So, I am a southern California auto dealer who happens to be a huge UCLA booster. I can't pay you to go to UCLA, but I can pay you all I want to do commercials for my car dealership? That's laughable.

At least it will be much less bothersome for me that Tennessee is no longer relevant in the game, because I will have no interest in the game.
 
#14
#14
this isn't about fairness...it's about not having your best players leave the state and hopefully lure other out-of-state 5/4 star players to get in on some of that good money...I'm dying to see what the NCAA says/does about it...this should be good...:D

GO BIG ORANGE!
 
#15
#15
You should pay athletes for use of their likeness. That's very fair.

Honestly, the NCAA should be non profit and should split all of its profit with all the schools to use to give more aid to other sports or to donate to the academic side to make post-secondary education more affordable. That way you skip the "pay players" argument in any other context.
 
#16
#16
So does this mean agents will be involved in the recruiting process now?

It opens Pandora’s Box.

And, it makes it unfair for schools in other states. Kalifornia schools should be excluded from the NCAA if this happens. It is time that the rest of the country impose consequences when the state goes rogue and makes up its own laws that run counter to the rest of the country. IMO, of course.
 
#17
#17
California Gov. Gavin Newsom on Monday signed into law a bill that will make it easier for college athletes in the state to profit from their own name, image and likeness, beginning in 2023.

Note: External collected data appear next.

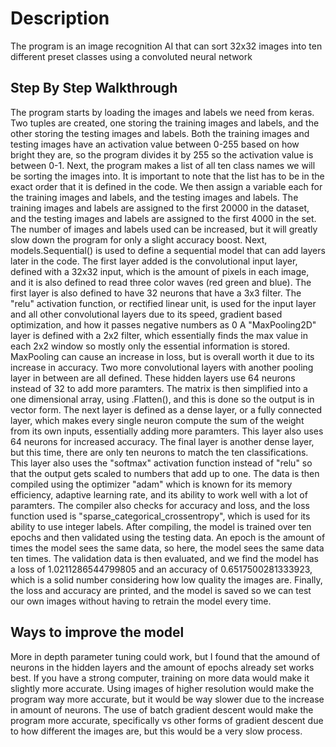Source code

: # Description

The program is an image recognition AI that can sort 32x32 images into ten different preset classes using a convoluted neural network

## Step By Step Walkthrough

The program starts by loading the images and labels we need from keras.
Two tuples are created, one storing the training images and labels, and the other storing the testing images and labels.
Both the training images and testing images have an activation value between 0-255 based on how bright they are, so the program divides it by 255 so the activation value is between 0-1.
Next, the program makes a list of all ten class names we will be sorting the images into.
It is important to note that the list has to be in the exact order that it is defined in the code.
We then assign a variable each for the training images and labels, and the testing images and labels.
The training images and labels are assigned to the first 20000 in the dataset, and the testing images and labels are assigned to the first 4000 in the set.
The number of images and labels used can be increased, but it will greatly slow down the program for only a slight accuracy boost.
Next, models.Sequential() is used to define a sequential model that can add layers later in the code.
The first layer added is the convolutional input layer, defined with a 32x32 input, which is the amount of pixels in each image, and it is also defined to read three color waves (red green and blue).
The first layer is also defined to have 32 neurons that have a 3x3 filter.
The "relu" activation function, or rectified linear unit, is used for the input layer and all other convolutional layers due to its speed, gradient based optimization, and how it passes negative numbers as 0
A "MaxPooling2D" layer is defined with a 2x2 filter, which essentially finds the max value in each 2x2 window so mostly only the essential information is stored.
MaxPooling can cause an increase in loss, but is overall worth it due to its increase in accuracy.
Two more convolutional layers with another pooling layer in between are all defined.
These hidden layers use 64 neurons instead of 32 to add more paramters.
The matrix is then simplified into a one dimensional array, using .Flatten(), and this is done so the output is in vector form.
The next layer is defined as a dense layer, or a fully connected layer, which makes every single neuron compute the sum of the weight from its own inputs, essentially adding more paramters.
This layer also uses 64 neurons for increased accuracy.
The final layer is another dense layer, but this time, there are only ten neurons to match the ten classifications.
This layer also uses the "softmax" activation function instead of "relu" so that the output gets scaled to numbers that add up to one.
The data is then compiled using the optimizer "adam" which is known for its memory efficiency, adaptive learning rate, and its ability to work well with a lot of paramters.
The compiler also checks for accuracy and loss, and the loss function used is "sparse_categorical_crossentropy", which is used for its ability to use integer labels.
After compiling, the model is trained over ten epochs and then validated using the testing data.
An epoch is the amount of times the model sees the same data, so here, the model sees the same data ten times.
The validation data is then evaluated, and we find the model has a loss of 1.0211286544799805 and an accuracy of 0.6517500281333923, which is a solid number considering how low quality the images are.
Finally, the loss and accuracy are printed, and the model is saved so we can test our own images without having to retrain the model every time.

## Ways to improve the model
More in depth parameter tuning could work, but I found that the amound of neurons in the hidden layers and the amount of epochs already set works best.
If you have a strong computer, training on more data would make it slightly more accurate. 
Using images of higher resolution would make the program way more accurate, but it would be way slower due to the increase in amount of neurons.
The use of batch gradient descent would make the program more accurate, specifically vs other forms of gradient descent due to how different the images are, but this would be a very slow process.
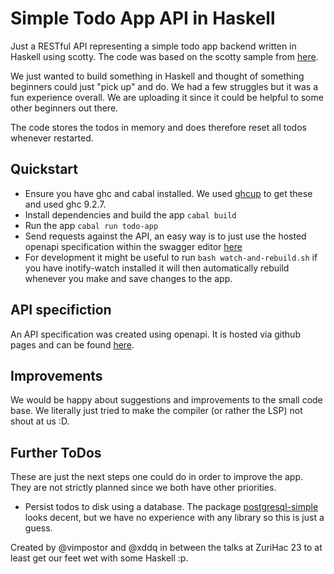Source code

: # Simple Todo App API in Haskell

Just a RESTful API representing a simple todo app backend written in Haskell
using scotty. The code was based on the scotty sample from
[here](https://github.com/scotty-web/scotty/blob/master/examples/globalstate.hs).

We just wanted to build something in Haskell and thought of something beginners
could just "pick up" and do. We had a few struggles but it was a fun experience
overall. We are uploading it since it could be helpful to some other beginners
out there.

The code stores the todos in memory and does therefore reset all todos whenever
restarted.

## Quickstart

- Ensure you have ghc and cabal installed. We used
  [ghcup](https://www.haskell.org/ghcup/) to get these and used ghc 9.2.7.
- Install dependencies and build the app `cabal build`
- Run the app `cabal run todo-app`
- Send requests against the API, an easy way is to just use the hosted openapi
  specification within the swagger editor
[here](https://xddq.github.io/haskell-simple-todo)
- For development it might be useful to run `bash watch-and-rebuild.sh` if you
  have inotify-watch installed it will then automatically rebuild whenever you
make and save changes to the app.

## API specifiction

An API specification was created using openapi. It is hosted via github pages
and can be found [here](https://xddq.github.io/haskell-simple-todo).

## Improvements

We would be happy about suggestions and improvements to the small code base. We
literally just tried to make the compiler (or rather the LSP) not shout at us
:D.

## Further ToDos

These are just the next steps one could do in order to improve the app. They are
not strictly planned since we both have other priorities.
- Persist todos to disk using a database. The package
  [postgresql-simple](https://hackage.haskell.org/package/postgresql-simple)
looks decent, but we have no experience with any library so this is just a
guess.

Created by @vimpostor and @xddq in between the talks at ZuriHac 23 to at least
get our feet wet with some Haskell :p.
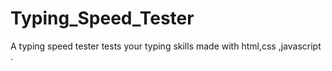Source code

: # Typing_Speed_Tester
 A typing speed tester tests your typing skills made with html,css ,javascript .
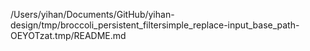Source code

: /Users/yihan/Documents/GitHub/yihan-design/tmp/broccoli_persistent_filtersimple_replace-input_base_path-OEYOTzat.tmp/README.md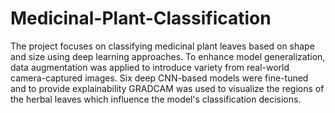 # Medicinal-Plant-Classification

The project focuses on classifying medicinal plant leaves based on shape and size using deep learning approaches. To enhance model generalization, data augmentation was applied to introduce variety from real-world camera-captured images. Six deep CNN-based models were fine-tuned and to provide explainability GRADCAM was used to visualize the regions of the herbal leaves which influence the model's classification decisions.

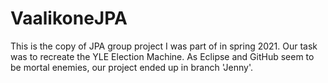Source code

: # VaalikoneJPA

This is the copy of JPA group project I was part of in spring 2021. Our task was to recreate the YLE Election Machine.  As Eclipse and GitHub seem to be mortal enemies, our project ended up in branch 'Jenny'.
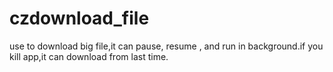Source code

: # czdownload_file
use to download big file,it can pause,  resume , and run in background.if you kill app,it can download from last time.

Newsom’s action seems likely to result in a court fight well before then between the state and the NCAA, whose current rules regarding athletes’ ability to make money off their names, images and likenesses are much more restrictive than California’s will be.

[. . .]

Recruiting battles for top athletes already are taking shape. On one hand, California schools would seem to be headed for an advantage because athletes there would be able to get significant benefit that athletes in other states would not. On the other, schools outside California will be able to tell recruits that they won’t be able to compete for national titles at California schools — or, at minimum, they will be better off if they just avoid the uncertainty and the controversy.

College sports: California governor signs image and likeness bill
 
#19
#19
I don't really mind players getting a cut of the action from outside sources as long as it is regulated and reported. Let the kids make money like literally any other student on campus can. They've worked hard and put their bodies at risk. They're just kids and many of them could use extra income.

But lets be real, if getting personal endorsements from 3rd party sources are what this idea is built around, the amount of "totally real and legitimate" car dealerships, restaurants, insurance agencies, etc. that will pop up from nowhere to give Alabama recruits mega-deals will skyrocket. It's impossible to think that this isn't going to be a wormhole for corruption like we've never seen before.
 
#20
#20
You should pay athletes for use of their likeness. That's very fair.

Honestly, the NCAA should be non profit and should split all of its profit with all the schools to use to give more aid to other sports or to donate to the academic side to make post-secondary education more affordable. That way you skip the "pay players" argument in any other context.

The NCAA is nonprofit. The whole "NCAA is getting rich off the backs of poor athletes" is a false narrative. The NCAA revenues, apart from those required to support the NCAA itself, do go back into schools and student athletes. As for the schools themselves, only a small percentage of NCAA schools even have an AD that operates in the black. The majority require supplemental funding just to exist. People balk at the notion that, according to Forbes, football team X generated $100 million, when the truth is that $100 million is funding the football team, the baseball team, part of the basketball team, and every other men's and women's sport on campus.
 
#23
#23
Kinda sad that a law needs passed for someone to earn money in a completely reasonable manner.
 
#24
#24
How about a different topic that will have a major impact on college football.
Just wondering what your thoughts are on this. California has passed a bill that starting in 2023 athletes can have agents, get paid for endorsements or for having their likeness used. They will not be paid by their university to play though. Of course this violates NCAA rules and it can have a major impact on college sports. Do you want the NCAA to change their rules? Some other states might adopt this law also. If the NCAA and states don’t change, will the top athletes go to California? If the NCAA does change, will all the top athletes go to a select few schools where they can get big endorsements? It will be interesting in how this plays out.
We've been the doormat of the SEC the past 10years. We need a major change to get us going again and if paying players helps, I'm all for it. UT needs to be proactive and paying players is gonna happen sooner rather than later, UT needs to figure out a way to use it to their advantage.